(RECORD SET Opens)
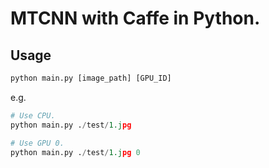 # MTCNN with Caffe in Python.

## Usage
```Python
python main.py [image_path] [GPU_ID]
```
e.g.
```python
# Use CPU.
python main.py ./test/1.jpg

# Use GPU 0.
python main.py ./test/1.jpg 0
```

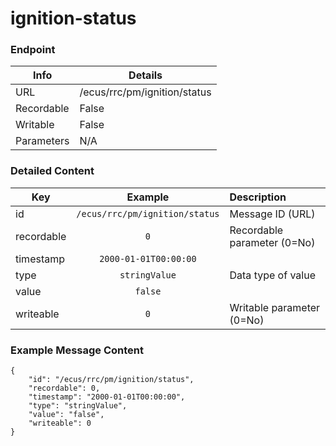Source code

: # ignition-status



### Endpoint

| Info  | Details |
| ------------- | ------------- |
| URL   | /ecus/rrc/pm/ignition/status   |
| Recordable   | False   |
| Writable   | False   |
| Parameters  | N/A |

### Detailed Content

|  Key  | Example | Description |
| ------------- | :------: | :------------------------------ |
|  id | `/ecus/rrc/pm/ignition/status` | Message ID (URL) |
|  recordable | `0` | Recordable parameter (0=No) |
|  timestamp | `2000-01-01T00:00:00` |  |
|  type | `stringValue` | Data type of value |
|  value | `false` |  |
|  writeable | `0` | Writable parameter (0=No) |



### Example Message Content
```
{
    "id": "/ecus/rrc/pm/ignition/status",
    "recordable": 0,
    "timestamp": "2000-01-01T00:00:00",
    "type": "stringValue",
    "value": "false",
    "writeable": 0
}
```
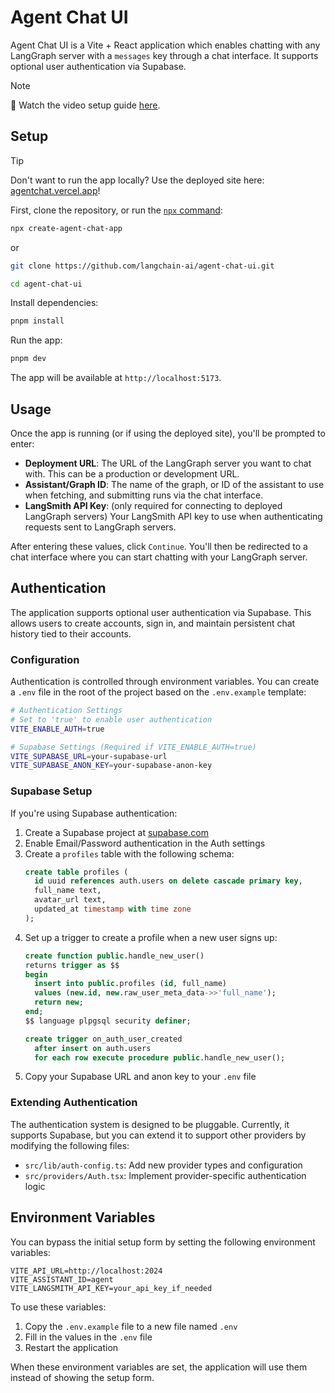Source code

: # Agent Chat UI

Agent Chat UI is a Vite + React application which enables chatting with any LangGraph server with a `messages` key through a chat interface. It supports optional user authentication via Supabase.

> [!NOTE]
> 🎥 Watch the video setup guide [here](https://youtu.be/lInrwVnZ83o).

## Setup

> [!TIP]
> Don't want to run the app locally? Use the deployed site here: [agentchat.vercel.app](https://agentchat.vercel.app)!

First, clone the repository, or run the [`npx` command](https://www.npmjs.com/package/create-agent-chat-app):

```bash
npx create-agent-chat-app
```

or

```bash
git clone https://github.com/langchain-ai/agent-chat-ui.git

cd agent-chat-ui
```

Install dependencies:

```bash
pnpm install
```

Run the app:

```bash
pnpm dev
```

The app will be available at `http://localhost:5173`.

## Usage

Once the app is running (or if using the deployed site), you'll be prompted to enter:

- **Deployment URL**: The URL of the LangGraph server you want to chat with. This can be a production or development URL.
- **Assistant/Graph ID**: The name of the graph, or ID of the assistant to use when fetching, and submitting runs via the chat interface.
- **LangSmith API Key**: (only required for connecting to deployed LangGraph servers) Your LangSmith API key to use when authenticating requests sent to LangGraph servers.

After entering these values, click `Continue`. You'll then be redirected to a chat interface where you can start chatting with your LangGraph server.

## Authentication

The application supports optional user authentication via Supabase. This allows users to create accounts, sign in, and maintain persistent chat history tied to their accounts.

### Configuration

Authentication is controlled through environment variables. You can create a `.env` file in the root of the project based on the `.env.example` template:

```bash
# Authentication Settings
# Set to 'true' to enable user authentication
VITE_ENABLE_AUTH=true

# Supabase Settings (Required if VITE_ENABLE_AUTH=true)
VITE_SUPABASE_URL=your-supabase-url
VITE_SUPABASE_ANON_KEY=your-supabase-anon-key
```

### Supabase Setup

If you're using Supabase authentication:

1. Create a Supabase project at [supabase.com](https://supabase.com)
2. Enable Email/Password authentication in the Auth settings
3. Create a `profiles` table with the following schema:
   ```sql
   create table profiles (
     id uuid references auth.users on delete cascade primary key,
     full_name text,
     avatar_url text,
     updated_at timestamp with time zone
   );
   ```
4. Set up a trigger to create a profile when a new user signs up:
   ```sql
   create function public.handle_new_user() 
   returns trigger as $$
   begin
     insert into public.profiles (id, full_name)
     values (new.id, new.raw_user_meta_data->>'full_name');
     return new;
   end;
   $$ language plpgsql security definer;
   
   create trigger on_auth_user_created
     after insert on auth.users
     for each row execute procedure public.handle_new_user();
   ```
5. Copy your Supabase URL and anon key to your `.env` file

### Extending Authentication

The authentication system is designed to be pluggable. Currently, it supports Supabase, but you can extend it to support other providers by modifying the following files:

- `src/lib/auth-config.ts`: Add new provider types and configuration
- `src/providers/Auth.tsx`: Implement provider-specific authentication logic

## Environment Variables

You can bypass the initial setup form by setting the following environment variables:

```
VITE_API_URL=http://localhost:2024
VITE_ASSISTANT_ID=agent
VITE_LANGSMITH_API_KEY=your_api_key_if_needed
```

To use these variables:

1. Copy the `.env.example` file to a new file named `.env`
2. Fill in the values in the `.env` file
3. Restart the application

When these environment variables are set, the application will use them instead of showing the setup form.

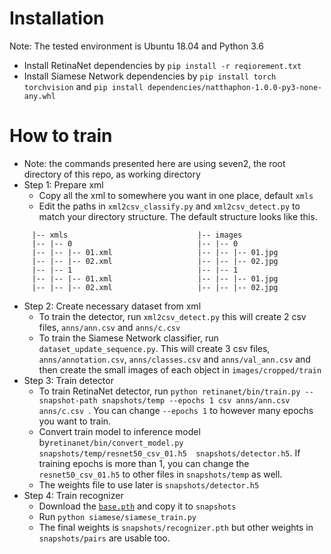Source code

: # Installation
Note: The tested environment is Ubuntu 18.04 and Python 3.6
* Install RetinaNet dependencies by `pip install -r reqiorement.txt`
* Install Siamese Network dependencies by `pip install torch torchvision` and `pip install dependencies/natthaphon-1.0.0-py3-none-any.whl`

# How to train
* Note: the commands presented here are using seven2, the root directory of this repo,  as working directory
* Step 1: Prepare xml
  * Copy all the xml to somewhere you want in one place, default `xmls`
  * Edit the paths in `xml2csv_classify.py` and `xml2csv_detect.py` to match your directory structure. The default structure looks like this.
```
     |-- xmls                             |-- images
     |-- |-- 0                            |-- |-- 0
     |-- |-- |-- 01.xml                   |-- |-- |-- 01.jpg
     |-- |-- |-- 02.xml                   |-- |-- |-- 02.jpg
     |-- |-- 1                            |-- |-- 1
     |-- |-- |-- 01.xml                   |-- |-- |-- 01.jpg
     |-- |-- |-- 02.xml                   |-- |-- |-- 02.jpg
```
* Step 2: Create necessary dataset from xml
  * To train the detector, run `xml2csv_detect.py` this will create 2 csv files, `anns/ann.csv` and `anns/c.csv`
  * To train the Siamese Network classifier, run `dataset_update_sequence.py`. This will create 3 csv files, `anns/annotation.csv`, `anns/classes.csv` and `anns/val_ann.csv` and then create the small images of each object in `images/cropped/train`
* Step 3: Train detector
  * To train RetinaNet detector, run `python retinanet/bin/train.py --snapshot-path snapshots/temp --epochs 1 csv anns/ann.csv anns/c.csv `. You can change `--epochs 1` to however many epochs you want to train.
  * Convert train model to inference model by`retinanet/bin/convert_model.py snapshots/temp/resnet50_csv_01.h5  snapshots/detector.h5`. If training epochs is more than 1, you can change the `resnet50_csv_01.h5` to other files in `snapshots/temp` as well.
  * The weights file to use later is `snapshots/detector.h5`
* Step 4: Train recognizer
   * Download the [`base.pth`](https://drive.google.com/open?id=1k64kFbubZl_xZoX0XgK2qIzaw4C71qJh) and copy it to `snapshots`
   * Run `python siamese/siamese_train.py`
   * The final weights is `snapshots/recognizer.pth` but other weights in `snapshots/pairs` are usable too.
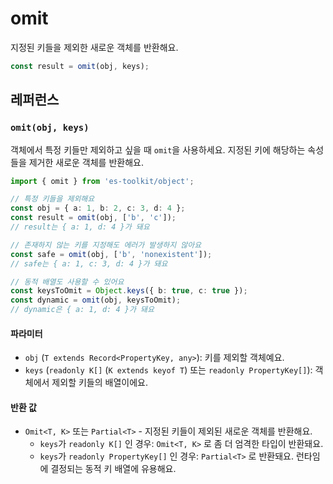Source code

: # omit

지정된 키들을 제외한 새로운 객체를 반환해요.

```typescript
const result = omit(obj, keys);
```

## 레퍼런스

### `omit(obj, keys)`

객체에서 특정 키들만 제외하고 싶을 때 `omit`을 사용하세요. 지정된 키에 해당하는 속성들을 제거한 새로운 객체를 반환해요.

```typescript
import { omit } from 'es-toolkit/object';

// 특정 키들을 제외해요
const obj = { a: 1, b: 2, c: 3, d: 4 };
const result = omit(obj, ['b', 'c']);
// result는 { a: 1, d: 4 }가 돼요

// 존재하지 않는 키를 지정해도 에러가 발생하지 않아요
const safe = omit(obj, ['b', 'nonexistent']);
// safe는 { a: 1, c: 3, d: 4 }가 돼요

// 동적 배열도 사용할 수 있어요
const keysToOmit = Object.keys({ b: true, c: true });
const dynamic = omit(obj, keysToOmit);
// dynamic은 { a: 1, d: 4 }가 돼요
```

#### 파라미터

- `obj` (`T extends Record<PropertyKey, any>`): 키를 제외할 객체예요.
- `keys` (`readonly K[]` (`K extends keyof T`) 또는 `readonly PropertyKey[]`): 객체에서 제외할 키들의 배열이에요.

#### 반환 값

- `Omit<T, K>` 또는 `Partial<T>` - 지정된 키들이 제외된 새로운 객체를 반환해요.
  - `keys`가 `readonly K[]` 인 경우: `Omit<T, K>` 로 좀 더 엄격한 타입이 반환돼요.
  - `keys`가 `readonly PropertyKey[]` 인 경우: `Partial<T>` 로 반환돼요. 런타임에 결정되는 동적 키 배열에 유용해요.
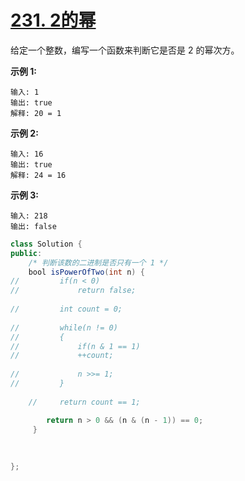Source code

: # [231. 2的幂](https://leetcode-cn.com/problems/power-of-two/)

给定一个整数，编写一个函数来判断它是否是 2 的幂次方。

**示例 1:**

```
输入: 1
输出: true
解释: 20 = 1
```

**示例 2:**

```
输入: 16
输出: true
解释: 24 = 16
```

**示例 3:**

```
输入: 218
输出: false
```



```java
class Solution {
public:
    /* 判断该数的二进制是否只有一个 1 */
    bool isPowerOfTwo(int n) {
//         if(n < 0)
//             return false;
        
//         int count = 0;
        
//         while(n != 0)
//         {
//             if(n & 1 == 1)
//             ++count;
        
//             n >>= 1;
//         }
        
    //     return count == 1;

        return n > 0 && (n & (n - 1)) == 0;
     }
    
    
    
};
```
(RECORD SET Closes)
TASK ITEM ▸
To complete this exercise, transcribe exactly the lines above from the one that holds "### Example Message Content" through the one that holds "## Authentication". Pictures stay out.

FINAL ANSWER ▸
### Example Message Content
```
{
    "id": "/ecus/rrc/pm/ignition/status",
    "recordable": 0,
    "timestamp": "2000-01-01T00:00:00",
    "type": "stringValue",
    "value": "false",
    "writeable": 0
}
```
Source code

: # Agent Chat UI

Agent Chat UI is a Vite + React application which enables chatting with any LangGraph server with a `messages` key through a chat interface. It supports optional user authentication via Supabase.

> [!NOTE]
> 🎥 Watch the video setup guide [here](https://youtu.be/lInrwVnZ83o).

## Setup

> [!TIP]
> Don't want to run the app locally? Use the deployed site here: [agentchat.vercel.app](https://agentchat.vercel.app)!

First, clone the repository, or run the [`npx` command](https://www.npmjs.com/package/create-agent-chat-app):

```bash
npx create-agent-chat-app
```

or

```bash
git clone https://github.com/langchain-ai/agent-chat-ui.git

cd agent-chat-ui
```

Install dependencies:

```bash
pnpm install
```

Run the app:

```bash
pnpm dev
```

The app will be available at `http://localhost:5173`.

## Usage

Once the app is running (or if using the deployed site), you'll be prompted to enter:

- **Deployment URL**: The URL of the LangGraph server you want to chat with. This can be a production or development URL.
- **Assistant/Graph ID**: The name of the graph, or ID of the assistant to use when fetching, and submitting runs via the chat interface.
- **LangSmith API Key**: (only required for connecting to deployed LangGraph servers) Your LangSmith API key to use when authenticating requests sent to LangGraph servers.

After entering these values, click `Continue`. You'll then be redirected to a chat interface where you can start chatting with your LangGraph server.

## Authentication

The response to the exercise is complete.